Ella esbozó una media sonrisa..

- ¡Por Dios! No soy yo la que le ha bautizado con el nombre de Armanda. En realidad, hasta que me crucé con usted me llamaba…
- …no me lo diga, por favor…
- Está bien. Pero entonces yo le tendré que llamar Ernesto.
- De acuerdo…espero que Wilde no tenga nada que ver con tu elección…

Él hizo ademán de querer sentarse.

- Sí, por favor, siéntese; siento no habérselo indicado antes…
- Muy bien, Armanda, y ahora tú haz el favor de tutearme. ¿Cuántos años tienes? ¡No creo ser más viejo que tú!
- Lo siento…Pero usted tiene tanta presencia con ese traje…que, en fin, que si llevase pantalones vaqueros como el resto de mortales no habría dudado en tutearle, pero mientras lleve puestos esos pantalones de pinzas…

“Por qué le he tenido que decir…” Pero Ernesto estaba tranquilo. Se empezó a quitar los zapatos. Se desabrochó los pantalones con serenidad. Luego se bajó la bragueta. Se levantó para bajarse los pantalones y se los quitó con maestría. Se había quedado sólo con los calzoncillos blancos y la camisa. Se los entregó y después se volvió a sentar en el sofá.

- Ahora que me he quitado los pantalones de pinzas, ¿podrías tutearme?

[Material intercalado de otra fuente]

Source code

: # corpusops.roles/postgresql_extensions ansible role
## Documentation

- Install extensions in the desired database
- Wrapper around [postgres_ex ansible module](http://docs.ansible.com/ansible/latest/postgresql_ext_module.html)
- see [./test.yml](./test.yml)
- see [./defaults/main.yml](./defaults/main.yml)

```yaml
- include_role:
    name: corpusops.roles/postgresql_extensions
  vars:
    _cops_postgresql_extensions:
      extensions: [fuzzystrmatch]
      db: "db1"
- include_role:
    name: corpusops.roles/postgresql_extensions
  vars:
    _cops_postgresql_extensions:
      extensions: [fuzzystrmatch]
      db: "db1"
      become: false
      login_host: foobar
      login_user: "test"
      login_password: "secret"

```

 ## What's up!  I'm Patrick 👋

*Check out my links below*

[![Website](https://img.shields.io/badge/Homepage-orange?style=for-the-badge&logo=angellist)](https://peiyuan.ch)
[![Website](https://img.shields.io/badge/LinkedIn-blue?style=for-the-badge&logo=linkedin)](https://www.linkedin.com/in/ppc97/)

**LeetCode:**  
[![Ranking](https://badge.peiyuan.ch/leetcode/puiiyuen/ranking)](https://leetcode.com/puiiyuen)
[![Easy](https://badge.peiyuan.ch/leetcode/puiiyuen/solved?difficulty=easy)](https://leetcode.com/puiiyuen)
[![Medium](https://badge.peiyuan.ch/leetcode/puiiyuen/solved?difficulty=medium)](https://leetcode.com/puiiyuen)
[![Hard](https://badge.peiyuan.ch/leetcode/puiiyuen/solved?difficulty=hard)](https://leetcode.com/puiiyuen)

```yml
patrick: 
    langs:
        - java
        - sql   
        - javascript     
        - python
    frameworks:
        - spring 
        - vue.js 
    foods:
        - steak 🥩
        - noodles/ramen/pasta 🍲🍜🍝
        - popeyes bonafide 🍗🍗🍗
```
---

Armanda se sentó de golpe en una silla, mientras no dejaba de mirarlo. Ernesto se dio cuenta de su turbación. Cerró los ojos, seguro de sí mismo. Ella se abalanzó sobre él, salvando el metro que apenas les mediaba, no sin cierta torpeza y desconcierto.
Ernesto la abrazó con fuerza contra su pecho duro. Se puso de pie, y ella se arrodilló para lamerle las piernas, y besárselas y pellizcárselas con pequeños mordiscos como cangrejos de mar agarrados a las rocas con sus pinzas. Las estrechó de nuevo contra ella, y Ernesto notó el tacto blando de sus pechos incrustados en sus muslos, justo rozando el sexo. “Te quiero”- susurró ella, casi jadeando; él seguía con los ojos cerrados y los labios entreabiertos; “cómo puedes decir que me quieres, si apenas sabes nada de mí”, respondió él, mientras le libraba de su vestido blanco de lino y Armanda quedaba en braguitas y sujetador, casi con un rubor rosado y tímido en el pecho. “Pues te amo porque eres el único mortal en cien metros a la redonda que ha leído a Hesse”, y entonces se puso de cuclillas y empezó a subir lentamente, a recorrer con la lengua las rodillas, y las costuras de los calzoncillos, y el remolino velludo del ombligo; con el índice y el pulgar le apretó suavemente los pezones, y después la lengua viajera hizo una excursión anatómica por el pecho, el cuello fuerte y robusto como un roble, los lóbulos de la oreja, en una recreación circular y casi rítmica; sin querer Armanda movía las caderas, y los zapatos se iban desprendiendo del tobillo, porque los dedos se retorcían de un placer supremo mezclado con dicha. Lo besó en la mejilla como una niña mala, y después él mismo la agarró por las sienes y, mientras le acariciaba el pelo y el terciopelo blanco de bajo la barbilla, incrustó sus labios en los suyos, absorbiéndola, y de súbito, un túnel recorrido a toda velocidad con un punto de luz al final. Cuando cesó el beso, ella quedó arropada por esos brazos, serena y excitada al mismo tiempo. Se miraron profundamente a los ojos.

- ¿Quién eres? – preguntó ella, de súbito.
- Soy tu último deseo. – respondió él.

Y entonces se sorprendió de nuevo sentada en la barandilla. Quiso estirar los brazos para estrecharlo, pero sólo quedaba un puñal de aire bajo sus pies.